> _Task brief_: Leave out the pictures and print the records below exactly.

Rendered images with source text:

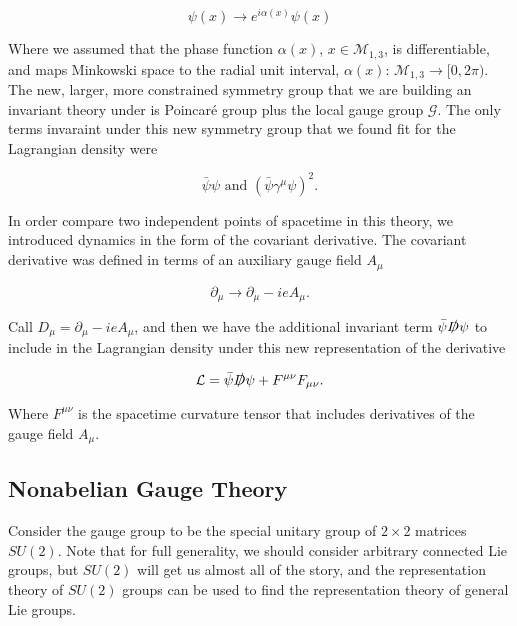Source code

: \documentclass[10pt]{article}
\begin{document}
\begin{equation}
\psi (x) \rightarrow e^{i \alpha (x)} \psi (x)
\end{equation}

\noindent Where we assumed that the phase function $\alpha (x)$, $x \in \mathcal{M}_{1,3}$, is differentiable, and maps Minkowski space to the radial unit interval, $\alpha (x): \, \mathcal{M}_{1,3} \rightarrow [0, 2 \pi )$. \\

\noindent The new, larger, more constrained symmetry group that we are building an invariant theory under is Poincar\'e group plus the local gauge group $\mathcal{G}$. The only terms invaraint under this new symmetry group that we found fit for the Lagrangian density were

\begin{equation}
\bar{\psi} \psi \text{ and } (\bar{\psi} \gamma^\mu \psi )^2.
\end{equation}

\noindent In order compare two independent points of spacetime in this theory, we introduced dynamics in the form of the covariant derivative. The covariant derivative was defined in terms of an auxiliary gauge field $A_\mu$

\begin{equation}
\partial_\mu \rightarrow \partial_\mu - i e A_\mu.
\end{equation}

\noindent Call $D_\mu = \partial_\mu - i e A_\mu$, and then we have the additional invariant term $\bar{\psi} \slashed{D} \psi$ to include in the Lagrangian density under this new representation of the derivative 

\begin{equation}
\mathcal{L} = \bar{\psi} \slashed{D} \psi + F^{\mu\nu} F_{\mu\nu}.
\end{equation}

\noindent Where $F^{\mu\nu}$ is the spacetime curvature tensor that includes derivatives of the gauge field $A_\mu$. \\

\subsection*{Nonabelian Gauge Theory}

\noindent Consider the gauge group to be the special unitary group of $2 \times 2$ matrices $SU(2)$. Note that for full generality, we should consider arbitrary connected Lie groups, but $SU(2)$ will get us almost all of the story, and the representation theory of $SU(2)$ groups can be used to find the representation theory of general Lie groups. \\
\end{document}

> _The completed task_:
Source code

: \documentclass[10pt]{article}
\begin{document}
\begin{equation}
\psi (x) \rightarrow e^{i \alpha (x)} \psi (x)
\end{equation}

\noindent Where we assumed that the phase function $\alpha (x)$, $x \in \mathcal{M}_{1,3}$, is differentiable, and maps Minkowski space to the radial unit interval, $\alpha (x): \, \mathcal{M}_{1,3} \rightarrow [0, 2 \pi )$. \\

\noindent The new, larger, more constrained symmetry group that we are building an invariant theory under is Poincar\'e group plus the local gauge group $\mathcal{G}$. The only terms invaraint under this new symmetry group that we found fit for the Lagrangian density were

\begin{equation}
\bar{\psi} \psi \text{ and } (\bar{\psi} \gamma^\mu \psi )^2.
\end{equation}

\noindent In order compare two independent points of spacetime in this theory, we introduced dynamics in the form of the covariant derivative. The covariant derivative was defined in terms of an auxiliary gauge field $A_\mu$

\begin{equation}
\partial_\mu \rightarrow \partial_\mu - i e A_\mu.
\end{equation}

\noindent Call $D_\mu = \partial_\mu - i e A_\mu$, and then we have the additional invariant term $\bar{\psi} \slashed{D} \psi$ to include in the Lagrangian density under this new representation of the derivative 

\begin{equation}
\mathcal{L} = \bar{\psi} \slashed{D} \psi + F^{\mu\nu} F_{\mu\nu}.
\end{equation}

\noindent Where $F^{\mu\nu}$ is the spacetime curvature tensor that includes derivatives of the gauge field $A_\mu$. \\

\subsection*{Nonabelian Gauge Theory}

\noindent Consider the gauge group to be the special unitary group of $2 \times 2$ matrices $SU(2)$. Note that for full generality, we should consider arbitrary connected Lie groups, but $SU(2)$ will get us almost all of the story, and the representation theory of $SU(2)$ groups can be used to find the representation theory of general Lie groups. \\
\end{document}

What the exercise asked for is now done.